This story originally appeared in The Nosher.
When people deny themselves food for an extended period of time, they’re usually ravenously hungry and find themselves thinking about consuming huge amounts of food. But it’s not a good idea to pack it in too quickly. It’s too hard on your digestive system.
So when Yom Kippur comes to a close, I make it easier for my family and friends and follow the age-old wisdom of transitioning from the fast to the main meal by offering my guests a light nibble as they come into my home after synagogue. I serve sliced apples and honey, hummus and pita wedges and, for those who prefer something sweet, zimtsterne cookies.
The German word zimtsterne translates to “cinnamon stars.” These star-shaped cut-out cookies are actually a German Christmas specialty. (It might go without saying that when these cookies are served for Christmas they are NOT in the shape of a star of David.)
But for observant Jews, they are also traditional for Yom Kippur, when they are known as erste sternen, or “first stars,” because they are a reminder that before you can break the fast, you must be able to see the first evening stars that appear in the sky after sundown.
There are endless variations on this cookie; I make one version with flour and honey, which is more like a traditional gingerbread cookie. But the more popular recipes, like this one, are basically warmly spiced nut-meringues with meringue frosting.
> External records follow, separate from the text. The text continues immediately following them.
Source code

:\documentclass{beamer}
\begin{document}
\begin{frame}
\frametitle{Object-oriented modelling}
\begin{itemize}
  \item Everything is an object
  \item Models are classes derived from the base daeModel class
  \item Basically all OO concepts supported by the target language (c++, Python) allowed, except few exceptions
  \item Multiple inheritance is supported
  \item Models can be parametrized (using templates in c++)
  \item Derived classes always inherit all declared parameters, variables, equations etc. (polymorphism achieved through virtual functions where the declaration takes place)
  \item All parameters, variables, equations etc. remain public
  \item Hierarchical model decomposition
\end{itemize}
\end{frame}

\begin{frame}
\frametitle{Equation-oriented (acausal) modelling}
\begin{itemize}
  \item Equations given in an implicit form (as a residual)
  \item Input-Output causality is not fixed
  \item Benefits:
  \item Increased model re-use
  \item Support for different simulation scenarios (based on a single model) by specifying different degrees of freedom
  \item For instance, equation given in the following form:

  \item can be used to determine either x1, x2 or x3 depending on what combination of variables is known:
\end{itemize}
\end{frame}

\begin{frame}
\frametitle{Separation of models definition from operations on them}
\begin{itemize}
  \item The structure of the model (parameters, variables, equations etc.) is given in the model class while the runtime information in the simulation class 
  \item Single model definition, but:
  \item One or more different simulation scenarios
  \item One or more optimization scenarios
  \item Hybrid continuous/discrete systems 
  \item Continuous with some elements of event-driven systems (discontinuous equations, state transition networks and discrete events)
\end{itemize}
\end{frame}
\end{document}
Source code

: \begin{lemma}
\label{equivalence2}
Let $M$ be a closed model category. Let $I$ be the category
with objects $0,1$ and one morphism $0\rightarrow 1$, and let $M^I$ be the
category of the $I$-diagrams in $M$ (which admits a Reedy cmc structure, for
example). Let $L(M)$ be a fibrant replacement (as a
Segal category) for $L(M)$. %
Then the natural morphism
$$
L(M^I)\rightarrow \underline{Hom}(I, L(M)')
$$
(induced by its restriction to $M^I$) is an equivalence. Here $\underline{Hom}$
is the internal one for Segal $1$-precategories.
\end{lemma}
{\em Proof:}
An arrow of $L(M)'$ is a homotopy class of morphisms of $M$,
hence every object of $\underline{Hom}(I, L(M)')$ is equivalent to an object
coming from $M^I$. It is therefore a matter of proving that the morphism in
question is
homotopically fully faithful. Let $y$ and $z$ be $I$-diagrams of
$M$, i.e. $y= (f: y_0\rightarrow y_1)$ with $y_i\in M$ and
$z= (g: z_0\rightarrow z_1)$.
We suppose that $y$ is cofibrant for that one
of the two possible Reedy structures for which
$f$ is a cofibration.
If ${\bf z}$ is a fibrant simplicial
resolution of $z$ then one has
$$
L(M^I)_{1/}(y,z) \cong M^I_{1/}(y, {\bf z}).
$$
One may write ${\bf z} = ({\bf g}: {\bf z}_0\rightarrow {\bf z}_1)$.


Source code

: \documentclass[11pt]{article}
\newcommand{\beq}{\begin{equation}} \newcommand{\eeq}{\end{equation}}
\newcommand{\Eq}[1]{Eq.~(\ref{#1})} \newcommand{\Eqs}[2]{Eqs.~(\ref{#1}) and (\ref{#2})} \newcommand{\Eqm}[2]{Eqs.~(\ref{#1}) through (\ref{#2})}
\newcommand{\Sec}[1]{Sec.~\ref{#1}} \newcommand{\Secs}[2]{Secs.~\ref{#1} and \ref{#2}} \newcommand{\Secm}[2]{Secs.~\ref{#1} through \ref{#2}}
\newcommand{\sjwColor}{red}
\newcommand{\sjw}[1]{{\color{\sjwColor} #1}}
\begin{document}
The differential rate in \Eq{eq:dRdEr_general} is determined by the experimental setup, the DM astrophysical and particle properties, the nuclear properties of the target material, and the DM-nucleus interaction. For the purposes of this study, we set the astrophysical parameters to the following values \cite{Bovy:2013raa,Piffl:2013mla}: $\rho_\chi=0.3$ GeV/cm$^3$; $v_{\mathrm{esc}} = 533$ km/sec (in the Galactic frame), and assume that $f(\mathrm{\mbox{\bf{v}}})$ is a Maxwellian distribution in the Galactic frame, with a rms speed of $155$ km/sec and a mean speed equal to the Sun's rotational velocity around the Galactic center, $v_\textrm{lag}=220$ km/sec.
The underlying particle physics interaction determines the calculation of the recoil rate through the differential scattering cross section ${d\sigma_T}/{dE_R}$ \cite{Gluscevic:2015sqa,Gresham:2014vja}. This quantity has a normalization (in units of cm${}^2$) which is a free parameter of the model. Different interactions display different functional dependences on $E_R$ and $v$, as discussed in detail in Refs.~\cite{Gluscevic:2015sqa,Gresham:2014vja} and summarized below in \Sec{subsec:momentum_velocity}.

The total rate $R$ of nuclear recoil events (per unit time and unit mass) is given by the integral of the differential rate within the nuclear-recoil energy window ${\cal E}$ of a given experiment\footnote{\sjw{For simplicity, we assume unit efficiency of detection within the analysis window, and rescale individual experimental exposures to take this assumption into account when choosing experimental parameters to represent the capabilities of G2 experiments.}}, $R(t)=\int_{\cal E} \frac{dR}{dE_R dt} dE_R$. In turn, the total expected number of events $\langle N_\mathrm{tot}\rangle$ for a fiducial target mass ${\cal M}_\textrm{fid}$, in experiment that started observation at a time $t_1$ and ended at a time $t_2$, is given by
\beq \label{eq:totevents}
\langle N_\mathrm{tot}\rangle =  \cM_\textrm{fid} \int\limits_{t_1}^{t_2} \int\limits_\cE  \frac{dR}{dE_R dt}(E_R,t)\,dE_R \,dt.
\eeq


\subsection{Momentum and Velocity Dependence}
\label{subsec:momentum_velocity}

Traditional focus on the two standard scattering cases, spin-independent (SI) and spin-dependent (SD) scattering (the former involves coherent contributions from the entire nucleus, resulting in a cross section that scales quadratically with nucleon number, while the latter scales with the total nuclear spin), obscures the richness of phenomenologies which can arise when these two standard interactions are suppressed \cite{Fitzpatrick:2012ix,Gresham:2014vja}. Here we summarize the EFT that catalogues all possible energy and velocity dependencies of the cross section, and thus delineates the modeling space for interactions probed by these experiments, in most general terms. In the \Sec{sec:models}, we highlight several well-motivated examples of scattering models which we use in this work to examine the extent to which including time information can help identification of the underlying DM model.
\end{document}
They are compellingly crispy at first bite, then ever-so-slightly chewy; the cinnamon-clove fragrance is spellbinding. You are also free to get creative with your cookie shapes! And here’s a bonus: they are gluten-free.
If you have never tasted zimtsterne, consider adding these cookies to your holiday menu.
Ingredients
2 ½ cups finely ground almonds or almond meal
1 tsp ground cinnamon
⅛ tsp ground cloves
½ tsp salt
1 tsp grated fresh lemon peel
2 large egg whites, at room temperature
1 tsp lemon juice
1 ½ cups confectioners’ sugar
Instructions
- Line a cookie sheet with parchment paper.
- Place the almonds, cinnamon, cloves, salt and lemon peel in a bowl, whisk to blend the ingredients and set aside.
- Beat the egg whites in an electric mixer starting at low, then increasing the speed to medium-high for 1-2 minutes or until bubbly. Pour in the lemon juice and beat at medium-high for another 2 minutes or until soft peaks form. Gradually add the confectioners’ sugar and beat at high speed for 4-5 minutes or until stiff and glossy.
- Remove about ⅓ of this egg mixture to a bowl and set aside.
- Add the almond mixture to the remaining (⅔) mixture and stir to mix the ingredients thoroughly.
- Roll the dough between two sheets of parchment paper to ¼-inch thickness. Place on a baking sheet and freeze for 30 minutes.
- Preheat the oven to 300°F.
- Use a star-shaped cookie cutter (we used a 3-inch cutter) to cut out the cookies, and place on your prepared baking sheet. Gather the trimmings, re-roll and cut until all of the dough is used up.
- Spoon the reserved ⅓ egg white mixture atop each of the cookies, and use a small spoon or pastry brush to spread evenly to the edges.
- Bake for about 12-15 minutes.
Notes:
- This recipe makes about 19 cookies using a 3-inch-wide cookie cutter.
- You can make these cookies as much as a week ahead. Keep them tightly sealed so they’ll stay crispy.